But those discussions were not restricted to the academic world. The Linux kernel mailing list archives provide a huge choice of technical discussions (as well as flame wars) about preemptability, latency, priority inheritance and approaches to realtime support. It was fun to read back and watch how influential developers changed their minds over time. Especially Linus himself provides quite a few interesting quotes. In May 2002 he stated:
Which is, in my opinion, the only sane way to handle hard realtime. No confusion about priority inversions, no crap. Clear borders between what is "has to happen _now_" and "this can do with the regular soft realtime".
Four years later he said in a discussion about merging the realtime preemption patch during the Kernel Summit 2006:
Equally interesting is his statement about priority inheritance in a huge discussion about realtime approaches in December 2005:
Linus's clear statement that he wouldn't merge any PI code ever was rendered ad absurdum when he merged the PI support for pthread_mutexes without a single comment only half a year later.
Both are pretty good examples of the pragmatic approach of the Linux
kernel development community and its key figures. Linus especially has always
silently followed the famous words of the former German chancellor
Konrad Adenauer: "Why should I care about my chatter from yesterday?
Nothing prevents me from becoming wiser.
"
Adding realtime response to the kernel
But back to the micro/nano-kernel versus in-kernel approaches which emerged in the late 90es. From both camps emerged commercial products and, more or less, active open source communities, but none of those efforts was commercially sustainable or ever got close to being merged into the official mainline kernel code base due to various reasons. Let me look at some of those reasons:
- Intrusiveness and maintainability:
Most of those approaches lacked - and still lack - proper abstractions
and smooth integration into the Linux kernel code base. #ifdef's
sprinkled all over the place are neither an incentive for kernel
developers to delve into the code nor are they suitable for long-term
maintenance.
- Complexity of usage:
Dual-kernel approaches tend to be hard to understand for
application programmers, who often have a hard time coping
with a single API. Add a second API and the often backwards-implemented
IPC mechanisms between the domains and failure is predictable.

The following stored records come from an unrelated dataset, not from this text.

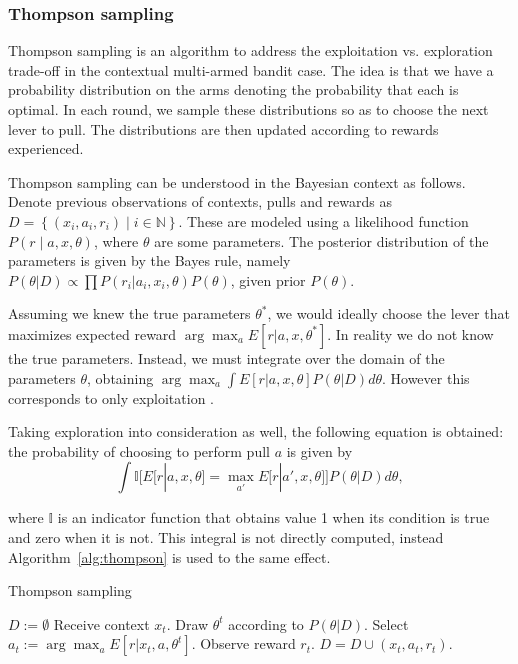 \documentclass{article} %
\newcommand{\setof}[1]{\ensuremath{\left \{ #1 \right \}}}
\begin{document}
\subsubsection{Thompson sampling}
Thompson sampling \cite{chapelle2011empirical} is an algorithm to address the
exploitation vs. exploration trade-off in the contextual multi-armed bandit
case. The idea is that we have a probability distribution on the arms denoting
the probability that each is optimal. In each round, we sample these
distributions so as to choose the next lever to pull. The distributions are
then updated according to rewards experienced.

Thompson sampling can be understood in the Bayesian context as follows. Denote
previous observations of contexts, pulls and rewards as $D = \setof{(x_i, a_i,
r_i) \;|\; i \in \mathbb{N}}$. These are modeled using a likelihood function
$P(r \;|\; a,x,\theta)$, where $\theta$ are some parameters. The posterior
distribution of the parameters is given by the Bayes rule, namely $P(\theta |
D) \propto \prod P(r_i | a_i, x_i, \theta) P(\theta)$, given prior $P(\theta)$.

Assuming we knew the true parameters $\theta^*$, we would ideally choose the
lever that maximizes expected reward $\arg\max_a E[r | a, x, \theta^*]$. In
reality we do not know the true parameters. Instead, we must integrate over the
domain of the parameters $\theta$, obtaining $\arg\max_a \int E[r | a, x,
\theta] P(\theta|D) d\theta$. However this corresponds to only exploitation
\cite{chapelle2011empirical}.

Taking exploration into consideration as well, the following equation is
obtained: the probability of choosing to perform pull $a$ is given by
\begin{equation}
  \int \mathbb{I}\bigg[E[r|a,x,\theta] = \max_{a'}
  E\big[r|a',x,\theta\big]\bigg] P(\theta | D) d\theta,
\end{equation}

where $\mathbb{I}$ is an indicator function that obtains value 1 when its
condition is true and zero when it is not.  This integral is not directly
computed, instead Algorithm~\ref{alg:thompson} is used to the same effect.

\begin{algorithm}
  \caption{Thompson sampling \cite{chapelle2011empirical}}
  \label{alg:thompson}
  \begin{algorithmic}[1]
    \State $D := \emptyset$
      \State Receive context $x_t$.
      \State Draw $\theta^t$ according to $P(\theta | D)$.
      \State Select $a_t := \arg\max_a E[r | x_t, a, \theta^t]$.
      \State Observe reward $r_t$.
      \State $D = D \cup (x_t, a_t, r_t)$.
    \EndFor
  \end{algorithmic}
\end{algorithm}
\end{document}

I'm not saying that it can't be done, it's just not suitable for the average programmer.
- Incompleteness:
Some of those research approaches solve only parts of the problem,
as this was their particular area of interest. But that prevents
them from becoming useful in practice.
- Lack of interest: Some of the projects never made any attempt to approach the Linux kernel community, so the question of inclusion, or even partial merging of infrastructure, never came up.
In October 2004, the real time topic got new vigor on the Linux kernel mailing list. MontaVista had integrated the results of research at the University of the German Federal Armed Forces at Munich into the kernel, replacing spinlocks with priority-inheritance-enabled mutexes. This posting resulted in one of the lengthiest discussions about realtime on the Linux kernel mailing list as almost everyone involved in efforts to solve the realtime problem surfaced and praised the superiority of their own approach. Interestingly enough, nobody from the academic camp participated in this heated argument.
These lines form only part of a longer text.